I see you lurking Tellafriend. My favorite bear. Just wanted to offer a quick take
We were talking about Treasuries months back. We weren’t particularly optimistic. Daly contributed a dissenting opinion.
Well, now bond liquidity is drying up. What if Treasuries went “no bid”? Can you imagine?
Bank of America is suggesting this is a real threat and is suggesting the creation of a government sponsored market maker.
In my wildest dreams even 5 years ago I never would have imagined anything of the sort. The speed of various changes including CBDC has me stunned and rethinking the whole capitalism model going forward.(jk) Biden nominating the Russian professor for Comptroller of the Currency based on her insane White Paper (which the US obviously loved) absolutely flipped me into thinking government intervention in markets and financial privacy is a certainty very soon.

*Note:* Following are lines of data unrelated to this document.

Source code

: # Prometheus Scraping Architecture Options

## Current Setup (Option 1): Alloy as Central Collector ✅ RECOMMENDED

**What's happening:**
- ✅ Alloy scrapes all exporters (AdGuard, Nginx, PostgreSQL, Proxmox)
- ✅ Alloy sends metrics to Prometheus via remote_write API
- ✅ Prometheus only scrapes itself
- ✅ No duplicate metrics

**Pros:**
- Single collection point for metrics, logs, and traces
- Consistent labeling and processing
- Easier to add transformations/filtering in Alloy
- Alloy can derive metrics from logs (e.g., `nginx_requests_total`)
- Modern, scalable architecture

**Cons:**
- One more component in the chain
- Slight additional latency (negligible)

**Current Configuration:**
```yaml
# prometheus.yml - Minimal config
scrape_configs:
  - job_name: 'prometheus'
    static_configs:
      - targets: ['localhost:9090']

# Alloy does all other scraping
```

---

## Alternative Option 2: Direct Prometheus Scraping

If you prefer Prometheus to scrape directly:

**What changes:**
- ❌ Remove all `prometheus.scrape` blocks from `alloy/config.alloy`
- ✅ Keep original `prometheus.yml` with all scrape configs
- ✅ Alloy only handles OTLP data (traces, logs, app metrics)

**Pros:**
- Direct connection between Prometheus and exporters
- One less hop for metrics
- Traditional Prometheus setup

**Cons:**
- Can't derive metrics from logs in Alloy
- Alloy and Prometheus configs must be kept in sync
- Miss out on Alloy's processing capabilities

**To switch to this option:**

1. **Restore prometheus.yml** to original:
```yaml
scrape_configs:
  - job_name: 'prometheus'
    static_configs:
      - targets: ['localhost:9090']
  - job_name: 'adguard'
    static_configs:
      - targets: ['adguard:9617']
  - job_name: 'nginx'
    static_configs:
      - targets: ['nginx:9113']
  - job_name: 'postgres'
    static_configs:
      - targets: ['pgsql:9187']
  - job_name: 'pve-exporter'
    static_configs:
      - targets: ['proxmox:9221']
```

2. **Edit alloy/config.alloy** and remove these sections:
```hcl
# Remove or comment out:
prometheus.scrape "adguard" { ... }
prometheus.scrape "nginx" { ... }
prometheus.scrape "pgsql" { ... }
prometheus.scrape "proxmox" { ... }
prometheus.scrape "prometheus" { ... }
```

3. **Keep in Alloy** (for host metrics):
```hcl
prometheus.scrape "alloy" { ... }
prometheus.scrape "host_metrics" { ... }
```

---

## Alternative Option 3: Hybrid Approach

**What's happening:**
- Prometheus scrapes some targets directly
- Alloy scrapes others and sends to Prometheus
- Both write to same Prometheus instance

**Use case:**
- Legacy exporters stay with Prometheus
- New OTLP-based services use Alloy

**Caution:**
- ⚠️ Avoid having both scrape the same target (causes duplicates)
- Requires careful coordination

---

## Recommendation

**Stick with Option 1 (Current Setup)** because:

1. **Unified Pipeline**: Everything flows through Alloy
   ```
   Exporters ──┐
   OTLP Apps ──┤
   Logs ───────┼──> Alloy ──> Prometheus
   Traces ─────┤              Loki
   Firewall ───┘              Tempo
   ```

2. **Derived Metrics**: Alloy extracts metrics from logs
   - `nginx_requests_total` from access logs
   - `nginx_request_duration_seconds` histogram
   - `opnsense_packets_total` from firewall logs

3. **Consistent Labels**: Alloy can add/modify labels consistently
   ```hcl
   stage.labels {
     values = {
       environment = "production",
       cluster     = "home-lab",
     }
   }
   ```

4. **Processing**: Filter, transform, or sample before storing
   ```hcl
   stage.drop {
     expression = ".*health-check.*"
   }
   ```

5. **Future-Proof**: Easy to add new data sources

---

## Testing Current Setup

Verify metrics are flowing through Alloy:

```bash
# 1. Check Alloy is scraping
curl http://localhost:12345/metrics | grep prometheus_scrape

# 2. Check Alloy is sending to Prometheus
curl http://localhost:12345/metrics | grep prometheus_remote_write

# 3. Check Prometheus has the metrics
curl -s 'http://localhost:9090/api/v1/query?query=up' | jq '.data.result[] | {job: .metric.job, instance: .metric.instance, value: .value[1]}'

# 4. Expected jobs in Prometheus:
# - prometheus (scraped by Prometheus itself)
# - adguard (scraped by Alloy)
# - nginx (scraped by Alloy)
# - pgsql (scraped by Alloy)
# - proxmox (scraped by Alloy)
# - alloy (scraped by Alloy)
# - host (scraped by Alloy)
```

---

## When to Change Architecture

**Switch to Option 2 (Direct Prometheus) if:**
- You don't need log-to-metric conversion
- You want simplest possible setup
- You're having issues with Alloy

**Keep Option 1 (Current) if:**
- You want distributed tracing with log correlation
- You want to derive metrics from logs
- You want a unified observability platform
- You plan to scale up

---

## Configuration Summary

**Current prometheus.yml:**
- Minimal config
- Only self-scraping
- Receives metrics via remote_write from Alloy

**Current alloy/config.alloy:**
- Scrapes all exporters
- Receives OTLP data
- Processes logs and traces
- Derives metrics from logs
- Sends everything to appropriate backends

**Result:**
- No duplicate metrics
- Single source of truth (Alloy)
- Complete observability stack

Liquidity in the US Treasury market represents the biggest systemic risk to stocks since the 2007 housing bubble, BofA says
https://news.yahoo.com/liquidity-us-...195026958.html
I will test you in subtle ways to see if you read this. I’m watching you.
My Uranium stock UEC has tanked along with everything else and closed today at my purchase price of $3.24 or so. Damn thing triple topped at $4.60’ish but I held like I had tomorrow’s paper. Oh well.
I’m sure you’re crushing it. Your mind is right.